- Work request -
Write the lines below out exactly, dropping each picture.

- Given entries -
==*==

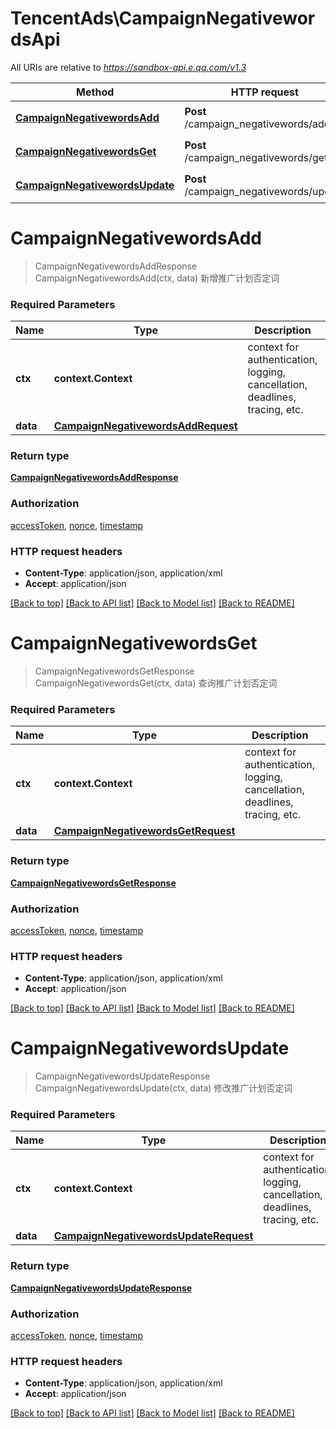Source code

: # TencentAds\CampaignNegativewordsApi

All URIs are relative to *https://sandbox-api.e.qq.com/v1.3*

Method | HTTP request | Description
------------- | ------------- | -------------
[**CampaignNegativewordsAdd**](CampaignNegativewordsApi.md#CampaignNegativewordsAdd) | **Post** /campaign_negativewords/add | 新增推广计划否定词
[**CampaignNegativewordsGet**](CampaignNegativewordsApi.md#CampaignNegativewordsGet) | **Post** /campaign_negativewords/get | 查询推广计划否定词
[**CampaignNegativewordsUpdate**](CampaignNegativewordsApi.md#CampaignNegativewordsUpdate) | **Post** /campaign_negativewords/update | 修改推广计划否定词


# **CampaignNegativewordsAdd**
> CampaignNegativewordsAddResponse CampaignNegativewordsAdd(ctx, data)
新增推广计划否定词

### Required Parameters

Name | Type | Description  | Notes
------------- | ------------- | ------------- | -------------
 **ctx** | **context.Context** | context for authentication, logging, cancellation, deadlines, tracing, etc.
  **data** | [**CampaignNegativewordsAddRequest**](CampaignNegativewordsAddRequest.md)|  | 

### Return type

[**CampaignNegativewordsAddResponse**](CampaignNegativewordsAddResponse.md)

### Authorization

[accessToken](../README.md#accessToken), [nonce](../README.md#nonce), [timestamp](../README.md#timestamp)

### HTTP request headers

 - **Content-Type**: application/json, application/xml
 - **Accept**: application/json

[[Back to top]](#) [[Back to API list]](../README.md#documentation-for-api-endpoints) [[Back to Model list]](../README.md#documentation-for-models) [[Back to README]](../README.md)

# **CampaignNegativewordsGet**
> CampaignNegativewordsGetResponse CampaignNegativewordsGet(ctx, data)
查询推广计划否定词

### Required Parameters

Name | Type | Description  | Notes
------------- | ------------- | ------------- | -------------
 **ctx** | **context.Context** | context for authentication, logging, cancellation, deadlines, tracing, etc.
  **data** | [**CampaignNegativewordsGetRequest**](CampaignNegativewordsGetRequest.md)|  | 

### Return type

[**CampaignNegativewordsGetResponse**](CampaignNegativewordsGetResponse.md)

### Authorization

[accessToken](../README.md#accessToken), [nonce](../README.md#nonce), [timestamp](../README.md#timestamp)

### HTTP request headers

 - **Content-Type**: application/json, application/xml
 - **Accept**: application/json

[[Back to top]](#) [[Back to API list]](../README.md#documentation-for-api-endpoints) [[Back to Model list]](../README.md#documentation-for-models) [[Back to README]](../README.md)

# **CampaignNegativewordsUpdate**
> CampaignNegativewordsUpdateResponse CampaignNegativewordsUpdate(ctx, data)
修改推广计划否定词

### Required Parameters

Name | Type | Description  | Notes
------------- | ------------- | ------------- | -------------
 **ctx** | **context.Context** | context for authentication, logging, cancellation, deadlines, tracing, etc.
  **data** | [**CampaignNegativewordsUpdateRequest**](CampaignNegativewordsUpdateRequest.md)|  | 

### Return type

[**CampaignNegativewordsUpdateResponse**](CampaignNegativewordsUpdateResponse.md)

### Authorization

[accessToken](../README.md#accessToken), [nonce](../README.md#nonce), [timestamp](../README.md#timestamp)

### HTTP request headers

 - **Content-Type**: application/json, application/xml
 - **Accept**: application/json

[[Back to top]](#) [[Back to API list]](../README.md#documentation-for-api-endpoints) [[Back to Model list]](../README.md#documentation-for-models) [[Back to README]](../README.md)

==*==

- Solution to this exercise -
Source code

: # TencentAds\CampaignNegativewordsApi

All URIs are relative to *https://sandbox-api.e.qq.com/v1.3*

Method | HTTP request | Description
------------- | ------------- | -------------
[**CampaignNegativewordsAdd**](CampaignNegativewordsApi.md#CampaignNegativewordsAdd) | **Post** /campaign_negativewords/add | 新增推广计划否定词
[**CampaignNegativewordsGet**](CampaignNegativewordsApi.md#CampaignNegativewordsGet) | **Post** /campaign_negativewords/get | 查询推广计划否定词
[**CampaignNegativewordsUpdate**](CampaignNegativewordsApi.md#CampaignNegativewordsUpdate) | **Post** /campaign_negativewords/update | 修改推广计划否定词


# **CampaignNegativewordsAdd**
> CampaignNegativewordsAddResponse CampaignNegativewordsAdd(ctx, data)
新增推广计划否定词

### Required Parameters

Name | Type | Description  | Notes
------------- | ------------- | ------------- | -------------
 **ctx** | **context.Context** | context for authentication, logging, cancellation, deadlines, tracing, etc.
  **data** | [**CampaignNegativewordsAddRequest**](CampaignNegativewordsAddRequest.md)|  | 

### Return type

[**CampaignNegativewordsAddResponse**](CampaignNegativewordsAddResponse.md)

### Authorization

[accessToken](../README.md#accessToken), [nonce](../README.md#nonce), [timestamp](../README.md#timestamp)

### HTTP request headers

 - **Content-Type**: application/json, application/xml
 - **Accept**: application/json

[[Back to top]](#) [[Back to API list]](../README.md#documentation-for-api-endpoints) [[Back to Model list]](../README.md#documentation-for-models) [[Back to README]](../README.md)

# **CampaignNegativewordsGet**
> CampaignNegativewordsGetResponse CampaignNegativewordsGet(ctx, data)
查询推广计划否定词

### Required Parameters

Name | Type | Description  | Notes
------------- | ------------- | ------------- | -------------
 **ctx** | **context.Context** | context for authentication, logging, cancellation, deadlines, tracing, etc.
  **data** | [**CampaignNegativewordsGetRequest**](CampaignNegativewordsGetRequest.md)|  | 

### Return type

[**CampaignNegativewordsGetResponse**](CampaignNegativewordsGetResponse.md)

### Authorization

[accessToken](../README.md#accessToken), [nonce](../README.md#nonce), [timestamp](../README.md#timestamp)

### HTTP request headers

 - **Content-Type**: application/json, application/xml
 - **Accept**: application/json

[[Back to top]](#) [[Back to API list]](../README.md#documentation-for-api-endpoints) [[Back to Model list]](../README.md#documentation-for-models) [[Back to README]](../README.md)

# **CampaignNegativewordsUpdate**
> CampaignNegativewordsUpdateResponse CampaignNegativewordsUpdate(ctx, data)
修改推广计划否定词

### Required Parameters

Name | Type | Description  | Notes
------------- | ------------- | ------------- | -------------
 **ctx** | **context.Context** | context for authentication, logging, cancellation, deadlines, tracing, etc.
  **data** | [**CampaignNegativewordsUpdateRequest**](CampaignNegativewordsUpdateRequest.md)|  | 

### Return type

[**CampaignNegativewordsUpdateResponse**](CampaignNegativewordsUpdateResponse.md)

### Authorization

[accessToken](../README.md#accessToken), [nonce](../README.md#nonce), [timestamp](../README.md#timestamp)

### HTTP request headers

 - **Content-Type**: application/json, application/xml
 - **Accept**: application/json

[[Back to top]](#) [[Back to API list]](../README.md#documentation-for-api-endpoints) [[Back to Model list]](../README.md#documentation-for-models) [[Back to README]](../README.md)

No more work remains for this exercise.